The fosaprepitant regimen also provided significant improvements in the secondary and exploratory efficacy end points, such as no vomiting in the overall and delayed phases, no significant nausea in the overall phase, and improved quality of life, consistent with previous NK1 RA trials [8–10, 15, 17, 18]. Taken together, the overall efficacy findings support the clinical benefit provided by the fosaprepitant regimen in a non-AC MEC population.

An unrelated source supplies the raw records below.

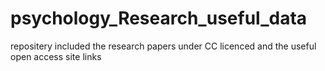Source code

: # psychology_Research_useful_data
repositery included the research papers under CC licenced and the useful open access site links 
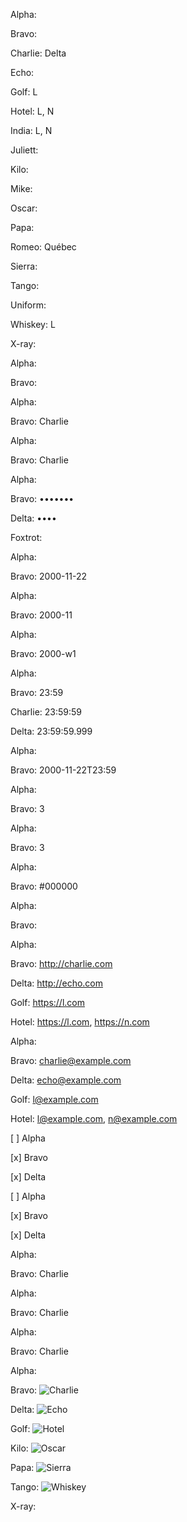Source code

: <!-- Text -->

Alpha:

Bravo:

Charlie: Delta

Echo:

Golf: L

Hotel: L, N

India: L, N

Juliett:

Kilo:

Mike:

Oscar:

Papa:

Romeo: Québec

Sierra:

Tango:

Uniform:

Whiskey: L

X-ray:

<!-- Hidden -->

Alpha:

Bravo:

<!-- Search -->

Alpha:

Bravo: Charlie

<!-- Telephone -->

Alpha:

Bravo: Charlie

<!-- Password -->

Alpha:

Bravo: •••••••

Delta: ••••

Foxtrot:

<!-- Date -->

Alpha:

Bravo: 2000-11-22

<!-- Month -->

Alpha:

Bravo: 2000-11

<!-- Week -->

Alpha:

Bravo: 2000-w1

<!-- Time -->

Alpha:

Bravo: 23:59

Charlie: 23:59:59

Delta: 23:59:59.999

<!-- Datetime-local -->

Alpha:

Bravo: 2000-11-22T23:59

<!-- Number -->

Alpha:

Bravo: 3

<!-- Range -->

Alpha:

Bravo: 3

<!-- Color -->

Alpha:

Bravo: #000000

<!-- File -->

Alpha:

Bravo:

<!-- URL -->

Alpha:

Bravo: <http://charlie.com>

Delta: <http://echo.com>

Golf: <https://l.com>

Hotel: <https://l.com>, <https://n.com>

<!-- Email -->

Alpha:

Bravo: <charlie@example.com>

Delta: <echo@example.com>

Golf: <l@example.com>

Hotel: <l@example.com>, <n@example.com>

<!-- Checkbox -->

\[ ] Alpha

\[x] Bravo

\[x] Delta

<!-- Radio -->

\[ ] Alpha

\[x] Bravo

\[x] Delta

<!-- Submit -->

Alpha:

Bravo: Charlie

<!-- Reset -->

Alpha:

Bravo: Charlie

<!-- Button -->

Alpha:

Bravo: Charlie

<!-- Image -->

Alpha:

Bravo: ![Charlie]()

Delta: ![Echo](foxtrot.svg)

Golf: ![Hotel](india.svg "Juliett")

Kilo: ![Oscar](mike.svg "November")

Papa: ![Sierra](romeo.svg)

Tango: ![Whiskey](uniform.svg)

X-ray:

<!-- Data lists -->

The fosaprepitant regimen was generally well tolerated in the current study, and no new safety signals were noted compared with previous fosaprepitant studies [15, 20]. AE profiles for the two treatment regimens were similar and consistent with those in subjects receiving emetogenic chemotherapy [21]. An imbalance in deaths between the treatment arms was observed, but a careful review of each case suggested that these were likely to reflect progression of the underlying disease process, and no deaths were assessed as likely to be related to the study drug by the investigators. Finally, although higher infusion-site AE rates have been previously observed with fosaprepitant [15, 20, 22], only three cases of infusion-site thrombophlebitis were reported in the fosaprepitant group for this study.

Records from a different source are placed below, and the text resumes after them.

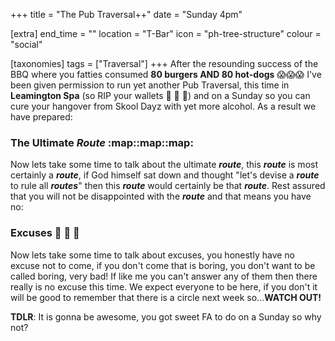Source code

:+++
title = "The Pub Traversal++"
date = "Sunday 4pm"

[extra]
end_time = ""
location = "T-Bar"
icon = "ph-tree-structure"
colour = "social"

[taxonomies]
tags = ["Traversal"]
+++
After the resounding success of the BBQ where you fatties consumed **80 burgers AND 80 hot-dogs** :scream::scream::scream: I've been given permission to run yet another Pub Traversal, this time in **Leamington Spa** (so RIP your wallets :money_with_wings: :money_with_wings: :money_with_wings:) and on a Sunday so you can cure your hangover from Skool Dayz with yet more alcohol. As a result we have prepared:
### The Ultimate ***Route*** :map::map::map:
Now lets take some time to talk about the ultimate ***route***, this ***route*** is most certainly a ***route***, if God himself sat down and thought "let's devise a ***route*** to rule all ***routes***" then this ***route*** would certainly be that ***route***. Rest assured that you will not be disappointed with the ***route*** and that means you have no:
### Excuses :middle_finger: :middle_finger: :middle_finger: 
Now lets take some time to talk about excuses, you honestly have no excuse not to come, if you don't come that is boring, you don't want to be called boring, very bad! If like me you can't answer any of them then there really is no excuse this time. We expect everyone to be here, if you don't it will be good to remember that there is a circle next week so...**WATCH OUT!** 

**TDLR**: It is gonna be awesome, you got sweet FA to do on a Sunday so why not?
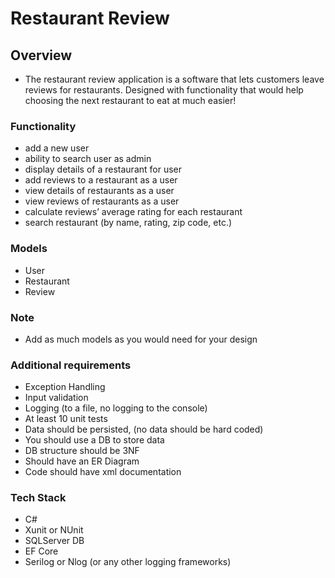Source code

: # Restaurant Review 

## Overview 

- The restaurant review application is a software that lets customers leave reviews for restaurants. Designed with functionality that would help choosing the next restaurant to eat at much easier! 

### Functionality 

- add a new user 
- ability to search user as admin 
- display details of a restaurant for user 
- add reviews to a restaurant as a user
- view details of restaurants as a user 
- view reviews of restaurants as a user
- calculate reviews’ average rating for each restaurant 
- search restaurant (by name, rating, zip code, etc.) 

### Models 

- User 
- Restaurant 
- Review 

### Note 
- Add as much models as you would need for your design 

### Additional requirements 
- Exception Handling 
- Input validation 
- Logging (to a file, no logging to the console) 
- At least 10 unit tests 
- Data should be persisted, (no data should be hard coded) 
- You should use a DB to store data 
- DB structure should be 3NF 
- Should have an ER Diagram 
- Code should have xml documentation 

### Tech Stack 
- C# 
- Xunit or NUnit
- SQLServer DB 
- EF Core 
- Serilog or Nlog (or any other logging frameworks) 

 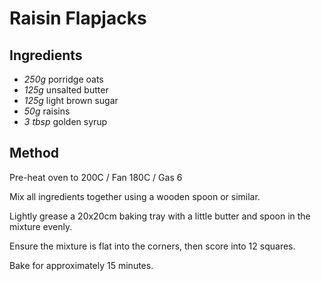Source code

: # Raisin Flapjacks

## Ingredients

- _250g_ porridge oats
- _125g_ unsalted butter
- _125g_ light brown sugar
- _50g_ raisins
- _3 tbsp_ golden syrup

## Method

Pre-heat oven to 200C / Fan 180C / Gas 6

Mix all ingredients together using a wooden spoon or similar.

Lightly grease a 20x20cm baking tray with a little butter and spoon in the mixture evenly.

Ensure the mixture is flat into the corners, then score into 12 squares.

Bake for approximately 15 minutes.
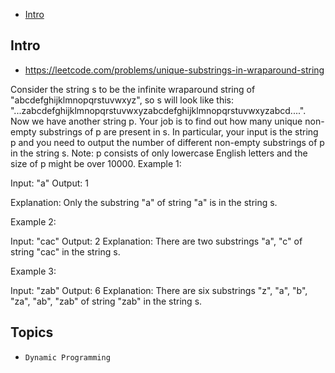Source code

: - [Intro](#intro)

## Intro

- https://leetcode.com/problems/unique-substrings-in-wraparound-string

Consider the string s to be the infinite wraparound string of "abcdefghijklmnopqrstuvwxyz", so s will look like this: "...zabcdefghijklmnopqrstuvwxyzabcdefghijklmnopqrstuvwxyzabcd....".
Now we have another string p. Your job is to find out how many unique non-empty substrings of p are present in s. In particular, your input is the string p and you need to output the number of different non-empty substrings of p in the string s.
Note: p consists of only lowercase English letters and the size of p might be over 10000.
Example 1:

Input: "a"
Output: 1

Explanation: Only the substring "a" of string "a" is in the string s.

Example 2:

Input: "cac"
Output: 2
Explanation: There are two substrings "a", "c" of string "cac" in the string s.

Example 3:

Input: "zab"
Output: 6
Explanation: There are six substrings "z", "a", "b", "za", "ab", "zab" of string "zab" in the string s.



## Topics

- `Dynamic Programming`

This study included a large, well-balanced non-AC MEC population regarding the types of chemotherapy regimens and agents administered. While these findings indicate that a single-dose fosaprepitant regimen can potentially offer the convenience of completing all antiemetic treatment before MEC initiation in a single day, the study was not designed to evaluate treatment differences among subgroups across the full heterogeneity of the MEC population. Unlike HEC regimens, which are generally homogeneous in terms of emetogenic potential (>90%), the risk of emesis in MEC populations ranges from 30% to 90% and is complicated by factors such as chemotherapy sequence and dosing, as well as multiday treatment regimens [2-5]. However, in this trial, the majority of subjects received a single-day, non-AC MEC regimen by design, with carboplatin being the most commonly used MEC agent. Although less emetogenic than the classic HEC agent, cisplatin, carboplatin is likely to be in the ‘upper end’ of the current MEC emetogenicity classification. Additionally, MEC–LEC combination regimens may increase the risk of emesis versus MEC or LEC alone. Antiemetic guidelines advise that additional antiemetic treatment may be needed for chemotherapy regimens that extend beyond day 1 because the risk periods for acute and delayed emesis overlap after the first day of chemotherapy [2, 3]. The role of NK1 RA, such as i.v. fosaprepitant, in the non-AC MEC setting may be better defined through additional subgroup analyses of this study population to identify specific MEC subpopulations that are more likely to respond to antiemetic treatment and to determine whether additional prophylactic antiemetic treatment is warranted for multiday chemotherapy regimens. While it is recognized that additional studies may be needed to fine-tune future antiemetic guidelines within the heterogeneous MEC population (e.g. exploring differences between carboplatin and noncarboplatin-containing regimens and between single-day versus multiday antiemetic regimens), our findings clearly demonstrate the benefit of fosaprepitant for the prevention of CINV in a well-defined MEC population. This adds to the available evidence for aprepitant in non-AC-based MEC regimens [17], and suggests that the role of adding an NK1 RA in the overall MEC setting, such as aprepitant/fosaprepitant, in all antiemetic guidelines warrants further discussion.

funding

This study was not supported by a grant. This work was supported by Merck & Co., Inc., Kenilworth, NJ, USA.

disclosure

CW is an employee and stockholder of Merck & Co., Inc. KJ has received honoraria for consultancy from Merck Sharp & Dohme (MSD), Merck & Co., Inc., Helsinn, and Pro-Strakan. SG, EBB, and WV are employees and stockholders of Merck & Co., Inc., and LWL is an employee of Merck & Co., Inc. SN has received honoraria from Millenium and served as a consultant or in an advisory role for Amgen and Millenium (now Takeda Oncology). BLR has served as a consultant or in an advisory role for and has received payment for travel, accommodations, or expenses from MSD and Tesaro. BLR has also received payments for participation on speakers bureaus for MSD and Roche.